C’est là que j’ai vu que ça n’a pas de limites. Je me demande jusqu’où je peux aller.

@callmeLudo
Marketing dinfluence
Si le terme influenceur est entré seulement en 2017 sur le dictionnaire Larousse, le marketing d’influence n’est pas nouveau. La figure du père Noël serait l’un des pionniers dans la branche. Le marketing d’influence fonctionne ainsi : un “porte-parole” fait une recommandation, directe ou pas, sur un produit contre une rémunération ou un avantage. Cette stratégie se base sur l’influence positive que cet individu peut avoir sur sa communauté.

Une vie pas toujours instagrammable” 

Des évènements par ici, des cadeaux par là… La vie des influenceurs semble le rêve de la nouvelle génération TikTok.

Mais @callmeludo tient à nous préciser que ce filtre n’est pas toujours rose.

« Je pense que le plus grand inconvénient de ce métier reste l’état d’esprit. On reste humain, il est normal de ne pas avoir de l’inspiration tous les jours. »

Si certains sont devenus “photographes” avec l’arrivée d’Instagram, d’autres tentent une carrière de vidéaste depuis l’arrivée de TikTok.

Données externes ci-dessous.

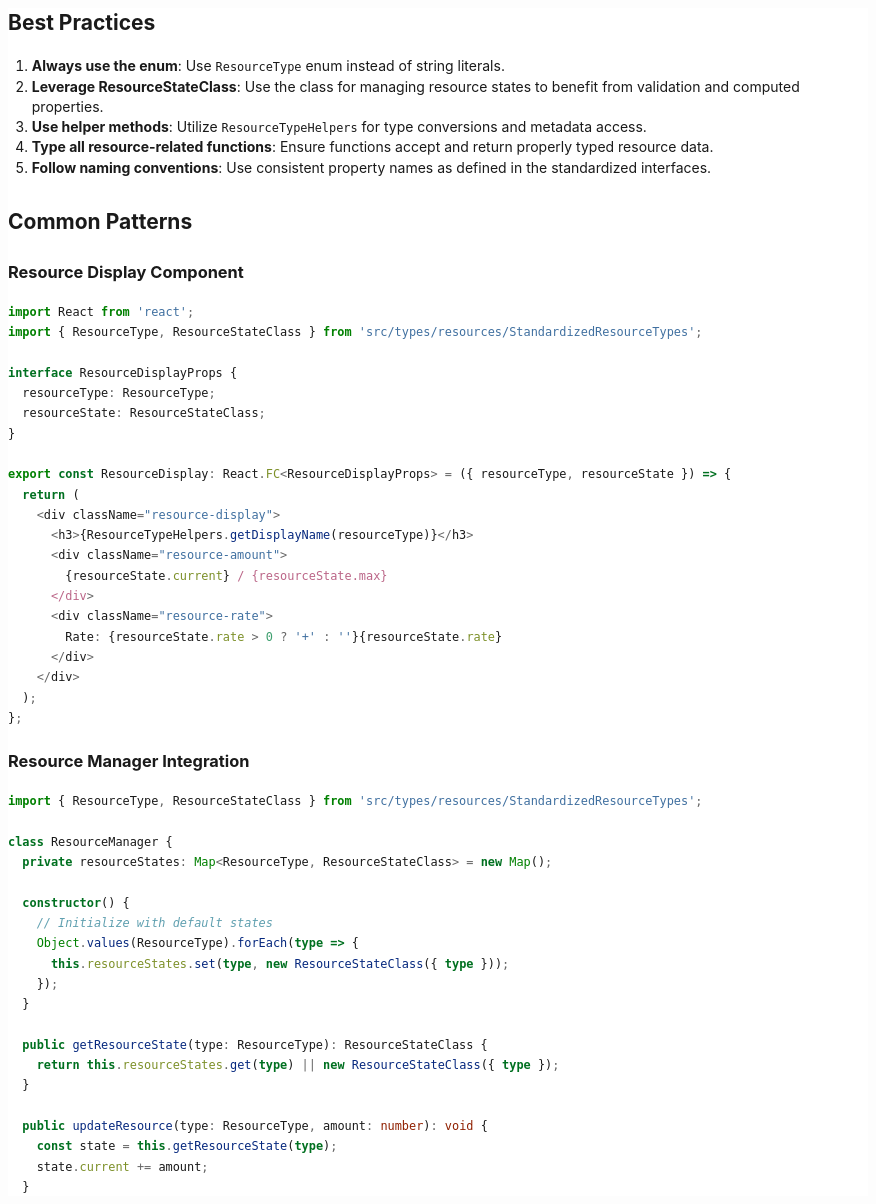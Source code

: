 ## Best Practices

1. **Always use the enum**: Use `ResourceType` enum instead of string literals.
2. **Leverage ResourceStateClass**: Use the class for managing resource states to benefit from validation and computed properties.
3. **Use helper methods**: Utilize `ResourceTypeHelpers` for type conversions and metadata access.
4. **Type all resource-related functions**: Ensure functions accept and return properly typed resource data.
5. **Follow naming conventions**: Use consistent property names as defined in the standardized interfaces.

## Common Patterns

### Resource Display Component

```typescript
import React from 'react';
import { ResourceType, ResourceStateClass } from 'src/types/resources/StandardizedResourceTypes';

interface ResourceDisplayProps {
  resourceType: ResourceType;
  resourceState: ResourceStateClass;
}

export const ResourceDisplay: React.FC<ResourceDisplayProps> = ({ resourceType, resourceState }) => {
  return (
    <div className="resource-display">
      <h3>{ResourceTypeHelpers.getDisplayName(resourceType)}</h3>
      <div className="resource-amount">
        {resourceState.current} / {resourceState.max}
      </div>
      <div className="resource-rate">
        Rate: {resourceState.rate > 0 ? '+' : ''}{resourceState.rate}
      </div>
    </div>
  );
};
```

### Resource Manager Integration

```typescript
import { ResourceType, ResourceStateClass } from 'src/types/resources/StandardizedResourceTypes';

class ResourceManager {
  private resourceStates: Map<ResourceType, ResourceStateClass> = new Map();

  constructor() {
    // Initialize with default states
    Object.values(ResourceType).forEach(type => {
      this.resourceStates.set(type, new ResourceStateClass({ type }));
    });
  }

  public getResourceState(type: ResourceType): ResourceStateClass {
    return this.resourceStates.get(type) || new ResourceStateClass({ type });
  }

  public updateResource(type: ResourceType, amount: number): void {
    const state = this.getResourceState(type);
    state.current += amount;
  }
```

Mais pour créer du contenu, ce n’est pas aussi simple que cela explique Régine. « Il faut avoir plusieurs casquettes : vidéaste, photographe, commercial, rédacteur… et les faire toutes bien, ou du moins, l’essayer. À la fin, le plus déstabilisant dans tout ça, reste les feedbacks, parfois, pas très gai. »

Les interviewés parlent aussi de leur peur de perdre leur compte, leur communauté, en raison d’un piratage ou bien, d’être cyberharcelé à cause d’un bad buzz*.

Bad buzz : Un bouche-à-oreille négatif suite à une polémique sur internet.